- Opening Delimiter -
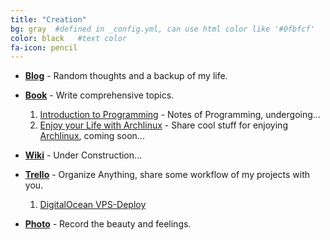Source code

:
 ```yaml
---
title: "Creation"
bg: gray  #defined in _config.yml, can use html color like '#0fbfcf'
color: black   #text color
fa-icon: pencil
---
```


* <i class="fa fa-bold"></i> [**Blog**](http://blog.billryan.me) - Random thoughts and a backup of my life.  
* <i class="fa fa-book"></i> [**Book**](http://book.billryan.me) - Write comprehensive topics.  
  1. [Introduction to Programming](http://programming-notes.billryan.me) - Notes of Programming, undergoing...  
  2. [Enjoy your Life with Archlinux](http://enjoy-archlinux.billryan.me) - Share cool stuff for enjoying [Archlinux](https://wiki.archlinux.org/), coming soon...  
* <i class="fa fa-wordpress"></i> [**Wiki**](http://wiki.billryan.me) - Under Construction...  
* <i class="fa fa-trello"></i> [**Trello**](https://trello.com/billryan4) - Organize Anything, share some workflow of my projects with you.  
  1. [DigitalOcean VPS-Deploy](https://trello.com/b/OeD20fAu/vps-deploy)  

* <i class="fa fa-camera"></i> [**Photo**](http://www.douban.com/people/billryan/photos) - Record the beauty and feelings.  
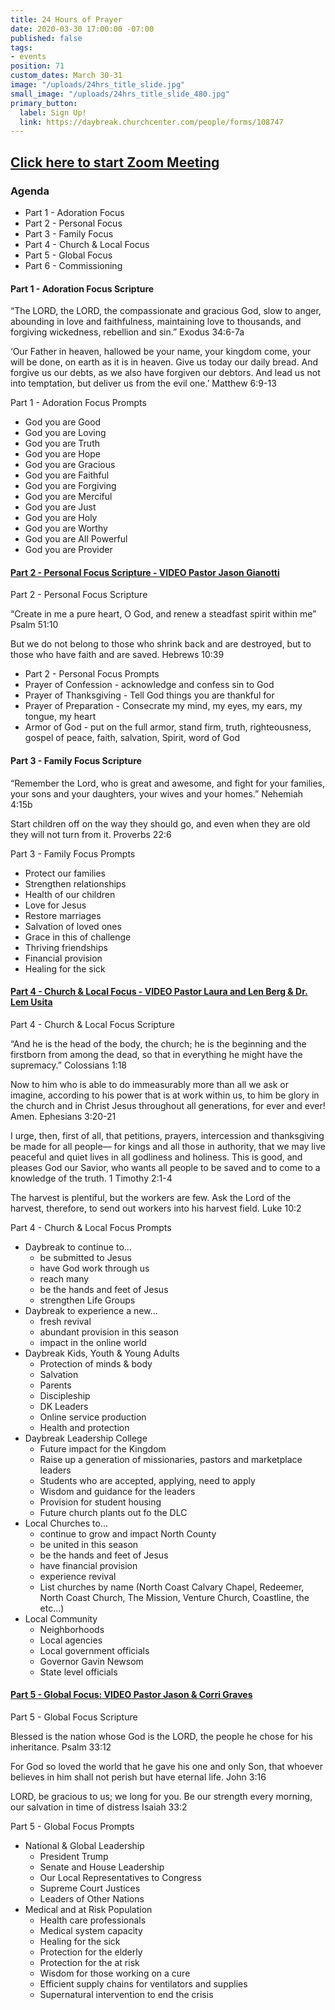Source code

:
 ```yaml
---
title: 24 Hours of Prayer
date: 2020-03-30 17:00:00 -07:00
published: false
tags:
- events
position: 71
custom_dates: March 30-31
image: "/uploads/24hrs_title_slide.jpg"
small_image: "/uploads/24hrs_title_slide_480.jpg"
primary_button:
  label: Sign Up!
  link: https://daybreak.churchcenter.com/people/forms/108747
---
```


## [Click here to start Zoom Meeting](https://zoom.us/j/425071231)

### Agenda
  * Part 1 - Adoration Focus
  * Part 2 - Personal Focus
  * Part 3 - Family Focus
  * Part 4 - Church & Local Focus
  * Part 5 - Global Focus
  * Part 6 - Commissioning

#### Part 1 - Adoration Focus Scripture

“The LORD, the LORD, the compassionate and gracious God, slow to anger, abounding in love and faithfulness, maintaining love to thousands, and forgiving wickedness, rebellion and sin.” Exodus 34:6-7a

‘Our Father in heaven, hallowed be your name, your kingdom come,
your will be done, on earth as it is in heaven. Give us today our daily bread. And forgive us our debts, as we also have forgiven our debtors. And lead us not into temptation, but deliver us from the evil one.’ Matthew 6:9-13

Part 1 - Adoration Focus Prompts
  * God you are Good
  * God you are Loving
  * God you are Truth
  * God you are Hope
  * God you are Gracious
  * God you are Faithful
  * God you are Forgiving
  * God you are Merciful
  * God you are Just
  * God you are Holy
  * God you are Worthy
  * God you are All Powerful
  * God you are Provider

#### [Part 2 - Personal Focus Scripture - VIDEO Pastor Jason Gianotti](https://youtu.be/d_0uomrSNMI)
 
Part 2 - Personal Focus Scripture

“Create in me a pure heart, O God,
and renew a steadfast spirit within me”
Psalm 51:10

But we do not belong to those who shrink back and are destroyed,
but to those who have faith and are saved.
Hebrews 10:39

  * Part 2 - Personal Focus Prompts
  * Prayer of Confession - acknowledge and confess sin to God
  * Prayer of Thanksgiving - Tell God things you are thankful for
  * Prayer of Preparation - Consecrate my mind, my eyes, my ears, my tongue, my heart
  * Armor of God - put on the full armor, stand firm, truth, righteousness, gospel of peace, faith, salvation, Spirit, word of God


#### Part 3 - Family Focus Scripture

“Remember the Lord, who is great and awesome, and fight for your families, your sons and your daughters, your wives and your homes.”
Nehemiah 4:15b

Start children off on the way they should go, and even when they are old they will not turn from it. Proverbs 22:6

Part 3 - Family Focus Prompts
  * Protect our families
  * Strengthen relationships
  * Health of our children
  * Love for Jesus
  * Restore marriages
  * Salvation of loved ones
  * Grace in this of challenge
  * Thriving friendships 
  * Financial provision
  * Healing for the sick

#### [Part 4 - Church & Local Focus - VIDEO Pastor Laura and Len Berg & Dr. Lem Usita](https://youtu.be/dSr2hrUC0fA)

Part 4 - Church & Local Focus Scripture

“And he is the head of the body, the church; he is the beginning and the firstborn from among the dead, so that in everything he might have the supremacy.” Colossians 1:18

Now to him who is able to do immeasurably more than all we ask or imagine, according to his power that is at work within us, to him be glory in the church and in Christ Jesus throughout all generations, for ever and ever! Amen. Ephesians 3:20-21

I urge, then, first of all, that petitions, prayers, intercession and thanksgiving be made for all people— for kings and all those in authority, that we may live peaceful and quiet lives in all godliness and holiness. This is good, and pleases God our Savior, who wants all people to be saved and to come to a knowledge of the truth. 1 Timothy 2:1-4

The harvest is plentiful, but the workers are few. Ask the Lord of the harvest, therefore, to send out workers into his harvest field. Luke 10:2

Part 4 - Church & Local Focus  Prompts
* Daybreak to continue to...
  * be submitted to Jesus
  * have God work through us
  * reach many
  * be the hands and feet of Jesus
  * strengthen Life Groups
* Daybreak to experience a new... 
  * fresh revival 
  * abundant provision in this season
  * impact in the online world
* Daybreak Kids, Youth & Young Adults
  * Protection of minds & body
  * Salvation
  * Parents
  * Discipleship
  * DK Leaders
  * Online service production
  * Health and protection 
* Daybreak Leadership College
  * Future impact for the Kingdom
  * Raise up a generation of missionaries, pastors and marketplace leaders
  * Students who are accepted, applying, need to apply
  * Wisdom and guidance for the leaders
  * Provision for student housing 
  * Future church plants out fo the DLC
* Local Churches to...
  * continue to grow and impact North County
  * be united in this season
  * be the hands and feet of Jesus
  * have financial provision
  * experience revival
  * List churches by name (North Coast Calvary Chapel, Redeemer, North Coast Church, The Mission, Venture Church, Coastline, the etc...)
* Local Community
  * Neighborhoods
  * Local agencies
  * Local government officials
  * Governor Gavin Newsom
  * State level officials

#### [Part 5 - Global Focus: VIDEO Pastor Jason & Corri Graves](https://youtu.be/rgySmugoTdQ)

Part 5 - Global Focus Scripture

Blessed is the nation whose God is the LORD, the people he chose for his inheritance. Psalm 33:12

For God so loved the world that he gave his one and only Son,
that whoever believes in him shall not perish but have eternal life. John 3:16

LORD, be gracious to us; we long for you. Be our strength every morning, our salvation in time of distress Isaiah 33:2

Part 5 - Global Focus Prompts
* National & Global Leadership
  * President Trump
  * Senate and House Leadership
  * Our Local Representatives to Congress
  * Supreme Court Justices
  * Leaders of Other Nations
* Medical and at Risk Population 
  * Health care professionals
  * Medical system capacity
  * Healing for the sick
  * Protection for the elderly
  * Protection for the at risk
  * Wisdom for those working on a cure
  * Efficient supply chains for ventilators and supplies
  * Supernatural intervention to end the crisis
- Closing Delimiter -
*Exercise*. Exact duplicates of all the entries are required, and no image may appear in them.

*Result of the task*.
Source code

:
 ```yaml
---
title: "Creation"
bg: gray  #defined in _config.yml, can use html color like '#0fbfcf'
color: black   #text color
fa-icon: pencil
---
```


* <i class="fa fa-bold"></i> [**Blog**](http://blog.billryan.me) - Random thoughts and a backup of my life.  
* <i class="fa fa-book"></i> [**Book**](http://book.billryan.me) - Write comprehensive topics.  
  1. [Introduction to Programming](http://programming-notes.billryan.me) - Notes of Programming, undergoing...  
  2. [Enjoy your Life with Archlinux](http://enjoy-archlinux.billryan.me) - Share cool stuff for enjoying [Archlinux](https://wiki.archlinux.org/), coming soon...  
* <i class="fa fa-wordpress"></i> [**Wiki**](http://wiki.billryan.me) - Under Construction...  
* <i class="fa fa-trello"></i> [**Trello**](https://trello.com/billryan4) - Organize Anything, share some workflow of my projects with you.  
  1. [DigitalOcean VPS-Deploy](https://trello.com/b/OeD20fAu/vps-deploy)  

* <i class="fa fa-camera"></i> [**Photo**](http://www.douban.com/people/billryan/photos) - Record the beauty and feelings.  
Source code

:
 ```yaml
---
title: 24 Hours of Prayer
date: 2020-03-30 17:00:00 -07:00
published: false
tags:
- events
position: 71
custom_dates: March 30-31
image: "/uploads/24hrs_title_slide.jpg"
small_image: "/uploads/24hrs_title_slide_480.jpg"
primary_button:
  label: Sign Up!
  link: https://daybreak.churchcenter.com/people/forms/108747
---
```


## [Click here to start Zoom Meeting](https://zoom.us/j/425071231)

### Agenda
  * Part 1 - Adoration Focus
  * Part 2 - Personal Focus
  * Part 3 - Family Focus
  * Part 4 - Church & Local Focus
  * Part 5 - Global Focus
  * Part 6 - Commissioning

#### Part 1 - Adoration Focus Scripture

“The LORD, the LORD, the compassionate and gracious God, slow to anger, abounding in love and faithfulness, maintaining love to thousands, and forgiving wickedness, rebellion and sin.” Exodus 34:6-7a

‘Our Father in heaven, hallowed be your name, your kingdom come,
your will be done, on earth as it is in heaven. Give us today our daily bread. And forgive us our debts, as we also have forgiven our debtors. And lead us not into temptation, but deliver us from the evil one.’ Matthew 6:9-13

Part 1 - Adoration Focus Prompts
  * God you are Good
  * God you are Loving
  * God you are Truth
  * God you are Hope
  * God you are Gracious
  * God you are Faithful
  * God you are Forgiving
  * God you are Merciful
  * God you are Just
  * God you are Holy
  * God you are Worthy
  * God you are All Powerful
  * God you are Provider

#### [Part 2 - Personal Focus Scripture - VIDEO Pastor Jason Gianotti](https://youtu.be/d_0uomrSNMI)
 
Part 2 - Personal Focus Scripture

“Create in me a pure heart, O God,
and renew a steadfast spirit within me”
Psalm 51:10

But we do not belong to those who shrink back and are destroyed,
but to those who have faith and are saved.
Hebrews 10:39

  * Part 2 - Personal Focus Prompts
  * Prayer of Confession - acknowledge and confess sin to God
  * Prayer of Thanksgiving - Tell God things you are thankful for
  * Prayer of Preparation - Consecrate my mind, my eyes, my ears, my tongue, my heart
  * Armor of God - put on the full armor, stand firm, truth, righteousness, gospel of peace, faith, salvation, Spirit, word of God


#### Part 3 - Family Focus Scripture

“Remember the Lord, who is great and awesome, and fight for your families, your sons and your daughters, your wives and your homes.”
Nehemiah 4:15b

Start children off on the way they should go, and even when they are old they will not turn from it. Proverbs 22:6

Part 3 - Family Focus Prompts
  * Protect our families
  * Strengthen relationships
  * Health of our children
  * Love for Jesus
  * Restore marriages
  * Salvation of loved ones
  * Grace in this of challenge
  * Thriving friendships 
  * Financial provision
  * Healing for the sick

#### [Part 4 - Church & Local Focus - VIDEO Pastor Laura and Len Berg & Dr. Lem Usita](https://youtu.be/dSr2hrUC0fA)

Part 4 - Church & Local Focus Scripture

“And he is the head of the body, the church; he is the beginning and the firstborn from among the dead, so that in everything he might have the supremacy.” Colossians 1:18

Now to him who is able to do immeasurably more than all we ask or imagine, according to his power that is at work within us, to him be glory in the church and in Christ Jesus throughout all generations, for ever and ever! Amen. Ephesians 3:20-21

I urge, then, first of all, that petitions, prayers, intercession and thanksgiving be made for all people— for kings and all those in authority, that we may live peaceful and quiet lives in all godliness and holiness. This is good, and pleases God our Savior, who wants all people to be saved and to come to a knowledge of the truth. 1 Timothy 2:1-4

The harvest is plentiful, but the workers are few. Ask the Lord of the harvest, therefore, to send out workers into his harvest field. Luke 10:2

Part 4 - Church & Local Focus  Prompts
* Daybreak to continue to...
  * be submitted to Jesus
  * have God work through us
  * reach many
  * be the hands and feet of Jesus
  * strengthen Life Groups
* Daybreak to experience a new... 
  * fresh revival 
  * abundant provision in this season
  * impact in the online world
* Daybreak Kids, Youth & Young Adults
  * Protection of minds & body
  * Salvation
  * Parents
  * Discipleship
  * DK Leaders
  * Online service production
  * Health and protection 
* Daybreak Leadership College
  * Future impact for the Kingdom
  * Raise up a generation of missionaries, pastors and marketplace leaders
  * Students who are accepted, applying, need to apply
  * Wisdom and guidance for the leaders
  * Provision for student housing 
  * Future church plants out fo the DLC
* Local Churches to...
  * continue to grow and impact North County
  * be united in this season
  * be the hands and feet of Jesus
  * have financial provision
  * experience revival
  * List churches by name (North Coast Calvary Chapel, Redeemer, North Coast Church, The Mission, Venture Church, Coastline, the etc...)
* Local Community
  * Neighborhoods
  * Local agencies
  * Local government officials
  * Governor Gavin Newsom
  * State level officials

#### [Part 5 - Global Focus: VIDEO Pastor Jason & Corri Graves](https://youtu.be/rgySmugoTdQ)

Part 5 - Global Focus Scripture

Blessed is the nation whose God is the LORD, the people he chose for his inheritance. Psalm 33:12

For God so loved the world that he gave his one and only Son,
that whoever believes in him shall not perish but have eternal life. John 3:16

LORD, be gracious to us; we long for you. Be our strength every morning, our salvation in time of distress Isaiah 33:2

Part 5 - Global Focus Prompts
* National & Global Leadership
  * President Trump
  * Senate and House Leadership
  * Our Local Representatives to Congress
  * Supreme Court Justices
  * Leaders of Other Nations
* Medical and at Risk Population 
  * Health care professionals
  * Medical system capacity
  * Healing for the sick
  * Protection for the elderly
  * Protection for the at risk
  * Wisdom for those working on a cure
  * Efficient supply chains for ventilators and supplies
  * Supernatural intervention to end the crisis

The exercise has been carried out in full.